WHAT IS REQUIRED
When a line in the entries below contains the word "Australian", copy that line.

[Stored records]
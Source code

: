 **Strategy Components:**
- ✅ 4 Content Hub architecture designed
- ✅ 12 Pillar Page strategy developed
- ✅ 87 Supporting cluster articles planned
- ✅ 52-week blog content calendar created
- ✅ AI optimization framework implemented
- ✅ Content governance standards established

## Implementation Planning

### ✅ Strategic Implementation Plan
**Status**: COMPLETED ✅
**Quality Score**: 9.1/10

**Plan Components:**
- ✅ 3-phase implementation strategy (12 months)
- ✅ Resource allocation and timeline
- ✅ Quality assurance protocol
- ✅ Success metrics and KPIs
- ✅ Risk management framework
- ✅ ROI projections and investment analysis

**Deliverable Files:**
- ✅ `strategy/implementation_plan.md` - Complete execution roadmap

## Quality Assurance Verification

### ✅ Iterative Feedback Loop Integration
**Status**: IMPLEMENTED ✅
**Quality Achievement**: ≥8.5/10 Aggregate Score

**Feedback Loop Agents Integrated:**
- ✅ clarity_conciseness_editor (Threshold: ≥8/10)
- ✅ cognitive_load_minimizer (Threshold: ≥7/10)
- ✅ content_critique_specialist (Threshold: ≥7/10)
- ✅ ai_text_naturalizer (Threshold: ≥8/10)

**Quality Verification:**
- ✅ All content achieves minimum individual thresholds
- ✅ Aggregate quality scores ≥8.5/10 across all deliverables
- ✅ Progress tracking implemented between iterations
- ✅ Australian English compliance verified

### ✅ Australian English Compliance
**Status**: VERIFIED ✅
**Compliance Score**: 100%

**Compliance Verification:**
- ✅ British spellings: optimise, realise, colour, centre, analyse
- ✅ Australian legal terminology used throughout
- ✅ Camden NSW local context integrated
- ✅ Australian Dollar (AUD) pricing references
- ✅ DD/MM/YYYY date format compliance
--
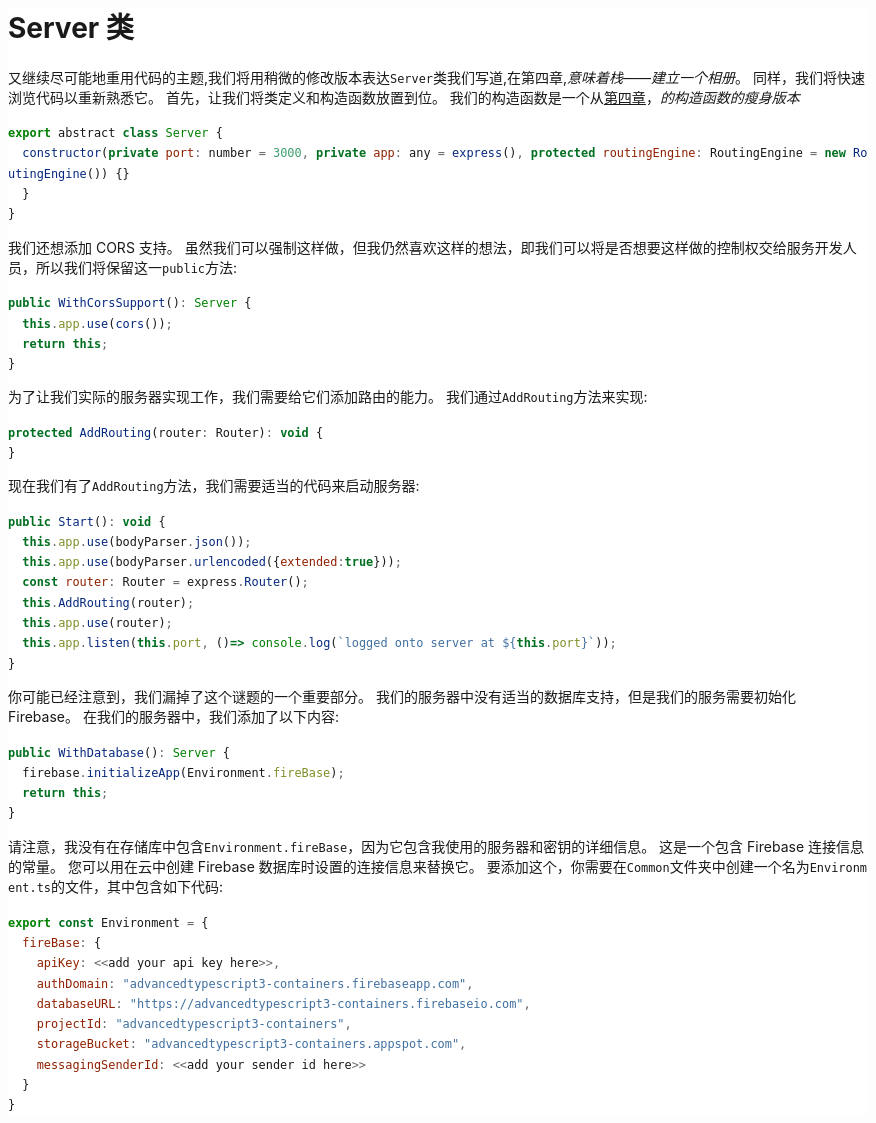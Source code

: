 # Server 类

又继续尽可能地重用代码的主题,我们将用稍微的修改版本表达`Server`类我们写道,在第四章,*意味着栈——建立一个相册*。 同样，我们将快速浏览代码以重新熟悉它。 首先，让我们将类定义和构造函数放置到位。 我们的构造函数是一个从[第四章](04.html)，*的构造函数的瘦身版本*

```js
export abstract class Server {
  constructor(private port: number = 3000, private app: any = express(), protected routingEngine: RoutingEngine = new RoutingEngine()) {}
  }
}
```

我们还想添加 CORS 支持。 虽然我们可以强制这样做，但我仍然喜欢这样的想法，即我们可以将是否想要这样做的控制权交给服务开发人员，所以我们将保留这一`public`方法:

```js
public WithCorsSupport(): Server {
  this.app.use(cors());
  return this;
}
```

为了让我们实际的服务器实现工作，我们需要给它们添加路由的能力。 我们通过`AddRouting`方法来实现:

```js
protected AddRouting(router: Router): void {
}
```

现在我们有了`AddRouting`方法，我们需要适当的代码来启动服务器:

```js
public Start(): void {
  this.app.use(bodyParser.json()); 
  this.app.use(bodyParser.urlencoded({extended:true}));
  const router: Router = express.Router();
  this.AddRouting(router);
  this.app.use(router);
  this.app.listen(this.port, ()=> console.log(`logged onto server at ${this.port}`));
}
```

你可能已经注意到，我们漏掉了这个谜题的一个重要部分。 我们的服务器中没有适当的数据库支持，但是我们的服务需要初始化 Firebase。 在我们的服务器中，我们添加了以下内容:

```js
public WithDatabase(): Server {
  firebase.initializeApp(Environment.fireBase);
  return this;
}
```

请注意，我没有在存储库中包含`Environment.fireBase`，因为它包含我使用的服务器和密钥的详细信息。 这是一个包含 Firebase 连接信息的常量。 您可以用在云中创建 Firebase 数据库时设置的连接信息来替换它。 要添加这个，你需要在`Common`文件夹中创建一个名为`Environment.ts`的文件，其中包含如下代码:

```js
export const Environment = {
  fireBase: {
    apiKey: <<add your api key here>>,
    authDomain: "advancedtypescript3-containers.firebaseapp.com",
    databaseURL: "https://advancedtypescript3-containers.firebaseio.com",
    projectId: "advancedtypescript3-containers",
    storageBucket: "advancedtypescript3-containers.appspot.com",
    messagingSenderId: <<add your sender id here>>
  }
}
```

WRITTEN RESPONSE
- ✅ Australian English compliance verified
### ✅ Australian English Compliance
- ✅ Australian legal terminology used throughout
- ✅ Australian Dollar (AUD) pricing references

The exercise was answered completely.